■ **TASK OBJECTIVE**
Set down exactly the lines in the records below that run from the line with "O. L. Phillips, V." to the line with "Thornton, M. Waldram, E.", inclusive, and nothing more.

[Start of section]

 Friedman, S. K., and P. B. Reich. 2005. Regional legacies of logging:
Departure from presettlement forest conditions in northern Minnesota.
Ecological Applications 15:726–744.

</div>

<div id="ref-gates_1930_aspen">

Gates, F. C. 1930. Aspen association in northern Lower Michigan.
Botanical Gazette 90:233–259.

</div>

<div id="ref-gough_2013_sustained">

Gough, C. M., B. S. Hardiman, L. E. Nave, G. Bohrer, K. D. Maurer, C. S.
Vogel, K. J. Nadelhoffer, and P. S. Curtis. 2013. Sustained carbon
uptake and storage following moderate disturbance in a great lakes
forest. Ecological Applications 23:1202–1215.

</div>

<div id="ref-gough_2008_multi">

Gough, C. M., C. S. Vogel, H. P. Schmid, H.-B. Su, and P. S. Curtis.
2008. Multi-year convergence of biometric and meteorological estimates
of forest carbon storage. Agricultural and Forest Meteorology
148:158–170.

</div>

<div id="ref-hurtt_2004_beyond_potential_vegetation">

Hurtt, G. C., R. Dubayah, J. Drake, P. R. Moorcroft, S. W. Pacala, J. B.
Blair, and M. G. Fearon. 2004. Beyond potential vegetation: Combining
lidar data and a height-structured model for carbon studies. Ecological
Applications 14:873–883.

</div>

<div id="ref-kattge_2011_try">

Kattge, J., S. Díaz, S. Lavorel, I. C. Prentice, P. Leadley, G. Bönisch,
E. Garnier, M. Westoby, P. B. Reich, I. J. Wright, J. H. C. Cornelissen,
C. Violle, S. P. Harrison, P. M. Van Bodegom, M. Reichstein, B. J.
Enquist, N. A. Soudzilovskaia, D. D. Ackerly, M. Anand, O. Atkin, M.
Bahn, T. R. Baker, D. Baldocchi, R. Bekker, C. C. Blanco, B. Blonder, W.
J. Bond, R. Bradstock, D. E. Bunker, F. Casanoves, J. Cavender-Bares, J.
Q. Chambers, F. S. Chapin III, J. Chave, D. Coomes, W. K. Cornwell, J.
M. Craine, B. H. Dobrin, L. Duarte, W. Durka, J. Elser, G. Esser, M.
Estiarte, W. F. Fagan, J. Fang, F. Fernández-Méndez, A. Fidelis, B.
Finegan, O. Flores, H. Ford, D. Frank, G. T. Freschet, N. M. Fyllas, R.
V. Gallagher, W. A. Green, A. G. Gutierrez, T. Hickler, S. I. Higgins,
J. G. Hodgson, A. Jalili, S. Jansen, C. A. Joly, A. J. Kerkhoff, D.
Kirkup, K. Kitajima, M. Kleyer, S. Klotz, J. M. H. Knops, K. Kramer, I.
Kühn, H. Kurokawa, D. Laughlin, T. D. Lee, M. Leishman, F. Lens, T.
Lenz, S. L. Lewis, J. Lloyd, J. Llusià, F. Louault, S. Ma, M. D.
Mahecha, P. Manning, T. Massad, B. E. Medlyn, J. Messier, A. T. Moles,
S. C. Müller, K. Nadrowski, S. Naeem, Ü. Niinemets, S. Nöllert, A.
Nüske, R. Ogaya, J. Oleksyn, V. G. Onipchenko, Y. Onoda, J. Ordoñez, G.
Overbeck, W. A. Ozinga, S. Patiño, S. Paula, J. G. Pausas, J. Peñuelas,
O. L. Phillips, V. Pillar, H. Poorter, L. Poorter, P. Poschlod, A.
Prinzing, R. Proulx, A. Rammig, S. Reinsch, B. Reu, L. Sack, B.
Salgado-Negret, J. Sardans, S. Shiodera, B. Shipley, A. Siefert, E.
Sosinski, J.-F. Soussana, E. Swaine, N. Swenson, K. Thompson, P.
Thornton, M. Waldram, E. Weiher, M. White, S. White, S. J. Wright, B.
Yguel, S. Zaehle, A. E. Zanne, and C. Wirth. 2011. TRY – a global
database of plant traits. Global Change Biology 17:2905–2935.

[End of section]

■ **FINAL ANSWER**
O. L. Phillips, V. Pillar, H. Poorter, L. Poorter, P. Poschlod, A.
Prinzing, R. Proulx, A. Rammig, S. Reinsch, B. Reu, L. Sack, B.
Salgado-Negret, J. Sardans, S. Shiodera, B. Shipley, A. Siefert, E.
Sosinski, J.-F. Soussana, E. Swaine, N. Swenson, K. Thompson, P.
Thornton, M. Waldram, E. Weiher, M. White, S. White, S. J. Wright, B.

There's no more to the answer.